Effect of selegiline, rasagiline, and their combination against tetrabenazine-induced memory loss, measured in a shuttle box. (A) panel—number of conditioned avoidance responses (CAR), (B) panel—number of escape failures (EF). Tetrabenazine (1 mg/kg) abolished the positive CARs ((A) panel) and the escape responses, resulting in about 80% EF ((B) panel). This effect was reduced by selegiline (0.001 mg/kg equivalent to 5.33 nmol/kg, sc.) but not rasagiline. The combination of rasagiline with selegiline, however, terminated selegiline’s effect. TBZ, tetrabenazine; SEL, selegiline; RAS, rasagiline. Statistical analysis—CAR - F = 53.86 *** p < 0.001, EF F = 73.78 *** p < 0.001. No of animals, 8 per group.

Figure 10

A model for the role of the trace amine associated receptor 1 (TAAR1) and signaling in the mechanisms of selegiline and rasagiline to influence dopaminergic neurotransmission in rat striatum. We propose that the dopaminergic enhancer activity effect of selegiline is related to the stimulation of TAAR1 and its signal transduction pathway.
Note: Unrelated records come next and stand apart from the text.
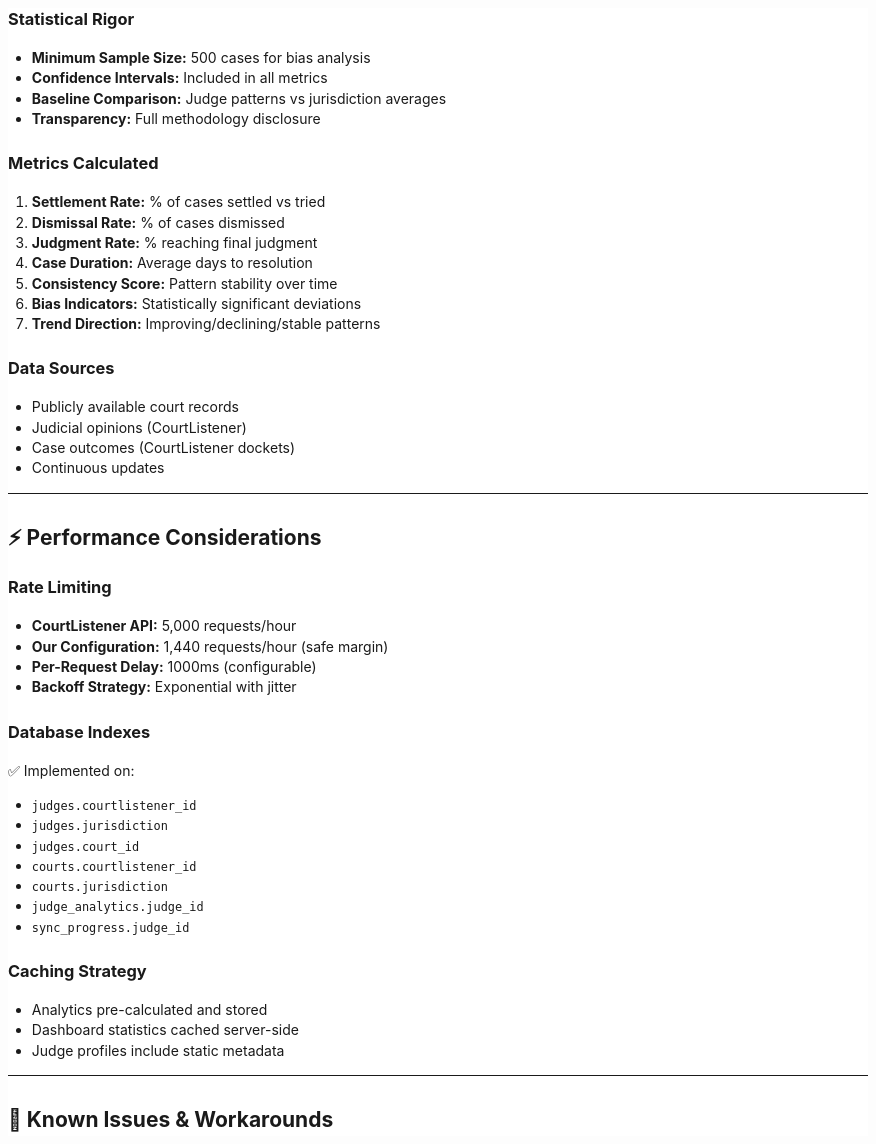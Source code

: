 ### Statistical Rigor
- **Minimum Sample Size:** 500 cases for bias analysis
- **Confidence Intervals:** Included in all metrics
- **Baseline Comparison:** Judge patterns vs jurisdiction averages
- **Transparency:** Full methodology disclosure

### Metrics Calculated
1. **Settlement Rate:** % of cases settled vs tried
2. **Dismissal Rate:** % of cases dismissed
3. **Judgment Rate:** % reaching final judgment
4. **Case Duration:** Average days to resolution
5. **Consistency Score:** Pattern stability over time
6. **Bias Indicators:** Statistically significant deviations
7. **Trend Direction:** Improving/declining/stable patterns

### Data Sources
- Publicly available court records
- Judicial opinions (CourtListener)
- Case outcomes (CourtListener dockets)
- Continuous updates

---

## ⚡ Performance Considerations

### Rate Limiting
- **CourtListener API:** 5,000 requests/hour
- **Our Configuration:** 1,440 requests/hour (safe margin)
- **Per-Request Delay:** 1000ms (configurable)
- **Backoff Strategy:** Exponential with jitter

### Database Indexes
✅ Implemented on:
- `judges.courtlistener_id`
- `judges.jurisdiction`
- `judges.court_id`
- `courts.courtlistener_id`
- `courts.jurisdiction`
- `judge_analytics.judge_id`
- `sync_progress.judge_id`

### Caching Strategy
- Analytics pre-calculated and stored
- Dashboard statistics cached server-side
- Judge profiles include static metadata

---

## 🐛 Known Issues & Workarounds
Selegiline is taken up by the plasma membrane dopamine transporter (DAT) and activates TAAR1, a Gs protein-coupled, intracellularly located metabotropic receptor [33,34]. Stimulation of this receptor will result in adenylyl cyclase activation, followed by an increase in cAMP production and augmented intracellular phosphorylation. Protein kinase C (PKC) phosphorylates a series of proteins involved in the exocytotic processes [35,36,37], and the stimulation-evoked vesicular release of dopamine increases. Classical amines, trace amines, and the releaser amphetamines also act as agonists on TAAR1 [19]. Our experiments strongly suggest that the MAO-B inhibitor selegiline might act as an agonist on TAAR1, whereas the MAO-B inhibitor rasagiline suspends selegiline–TAAR1 interaction. Enhanced TAAR1 and signaling may have a beneficial role in the abnormalities in dopaminergic neurochemical transmission observed both in presynaptic and postsynaptic levels [38].

Figure 11

Schematic chart displaying the behavioral experiment design.